### Task instructions
In full and without change, transcribe the records below.

### Exercise data
◆ ◆ ◆
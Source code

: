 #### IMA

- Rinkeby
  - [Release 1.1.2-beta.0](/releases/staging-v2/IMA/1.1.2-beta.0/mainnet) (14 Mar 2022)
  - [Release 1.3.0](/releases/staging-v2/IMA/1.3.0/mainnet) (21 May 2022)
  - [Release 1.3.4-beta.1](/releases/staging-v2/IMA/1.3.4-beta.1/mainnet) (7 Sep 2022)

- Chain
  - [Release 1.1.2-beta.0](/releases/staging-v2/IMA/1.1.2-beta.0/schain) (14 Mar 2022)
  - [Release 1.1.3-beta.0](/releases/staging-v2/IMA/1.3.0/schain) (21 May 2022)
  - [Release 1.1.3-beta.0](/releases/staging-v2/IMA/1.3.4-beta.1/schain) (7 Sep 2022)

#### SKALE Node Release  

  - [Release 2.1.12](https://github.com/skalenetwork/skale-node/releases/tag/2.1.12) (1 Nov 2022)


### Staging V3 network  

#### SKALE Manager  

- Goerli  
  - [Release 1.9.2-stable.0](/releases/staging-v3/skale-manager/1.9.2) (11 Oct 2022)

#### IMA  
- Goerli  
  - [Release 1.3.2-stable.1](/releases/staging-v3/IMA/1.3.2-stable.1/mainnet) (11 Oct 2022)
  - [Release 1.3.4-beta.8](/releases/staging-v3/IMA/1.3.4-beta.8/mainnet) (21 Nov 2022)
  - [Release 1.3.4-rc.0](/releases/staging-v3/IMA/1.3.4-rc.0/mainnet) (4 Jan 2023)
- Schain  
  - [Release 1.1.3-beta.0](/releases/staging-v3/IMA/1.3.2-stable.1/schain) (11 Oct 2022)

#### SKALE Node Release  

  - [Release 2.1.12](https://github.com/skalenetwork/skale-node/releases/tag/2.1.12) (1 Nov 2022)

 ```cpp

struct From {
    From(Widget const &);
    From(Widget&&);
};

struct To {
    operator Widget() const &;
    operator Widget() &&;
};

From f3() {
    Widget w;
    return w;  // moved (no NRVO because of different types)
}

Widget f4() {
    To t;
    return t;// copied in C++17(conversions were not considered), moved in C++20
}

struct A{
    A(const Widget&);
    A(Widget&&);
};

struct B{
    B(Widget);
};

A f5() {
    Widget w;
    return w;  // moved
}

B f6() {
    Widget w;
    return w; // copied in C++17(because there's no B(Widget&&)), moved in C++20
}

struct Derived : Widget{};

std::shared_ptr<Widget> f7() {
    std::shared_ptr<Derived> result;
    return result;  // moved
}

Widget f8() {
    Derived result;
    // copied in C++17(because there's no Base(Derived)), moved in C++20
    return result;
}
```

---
◆ ◆ ◆
### Result of the exercise
Source code

: #### IMA

- Rinkeby
  - [Release 1.1.2-beta.0](/releases/staging-v2/IMA/1.1.2-beta.0/mainnet) (14 Mar 2022)
  - [Release 1.3.0](/releases/staging-v2/IMA/1.3.0/mainnet) (21 May 2022)
  - [Release 1.3.4-beta.1](/releases/staging-v2/IMA/1.3.4-beta.1/mainnet) (7 Sep 2022)

- Chain
  - [Release 1.1.2-beta.0](/releases/staging-v2/IMA/1.1.2-beta.0/schain) (14 Mar 2022)
  - [Release 1.1.3-beta.0](/releases/staging-v2/IMA/1.3.0/schain) (21 May 2022)
  - [Release 1.1.3-beta.0](/releases/staging-v2/IMA/1.3.4-beta.1/schain) (7 Sep 2022)

#### SKALE Node Release  

  - [Release 2.1.12](https://github.com/skalenetwork/skale-node/releases/tag/2.1.12) (1 Nov 2022)


### Staging V3 network  

#### SKALE Manager  

- Goerli  
  - [Release 1.9.2-stable.0](/releases/staging-v3/skale-manager/1.9.2) (11 Oct 2022)

#### IMA  
- Goerli  
  - [Release 1.3.2-stable.1](/releases/staging-v3/IMA/1.3.2-stable.1/mainnet) (11 Oct 2022)
  - [Release 1.3.4-beta.8](/releases/staging-v3/IMA/1.3.4-beta.8/mainnet) (21 Nov 2022)
  - [Release 1.3.4-rc.0](/releases/staging-v3/IMA/1.3.4-rc.0/mainnet) (4 Jan 2023)
- Schain  
  - [Release 1.1.3-beta.0](/releases/staging-v3/IMA/1.3.2-stable.1/schain) (11 Oct 2022)

#### SKALE Node Release  

  - [Release 2.1.12](https://github.com/skalenetwork/skale-node/releases/tag/2.1.12) (1 Nov 2022)

 ```cpp

struct From {
    From(Widget const &);
    From(Widget&&);
};

struct To {
    operator Widget() const &;
    operator Widget() &&;
};

From f3() {
    Widget w;
    return w;  // moved (no NRVO because of different types)
}

Widget f4() {
    To t;
    return t;// copied in C++17(conversions were not considered), moved in C++20
}

struct A{
    A(const Widget&);
    A(Widget&&);
};

struct B{
    B(Widget);
};

A f5() {
    Widget w;
    return w;  // moved
}

B f6() {
    Widget w;
    return w; // copied in C++17(because there's no B(Widget&&)), moved in C++20
}

struct Derived : Widget{};

std::shared_ptr<Widget> f7() {
    std::shared_ptr<Derived> result;
    return result;  // moved
}

Widget f8() {
    Derived result;
    // copied in C++17(because there's no Base(Derived)), moved in C++20
    return result;
}
```

---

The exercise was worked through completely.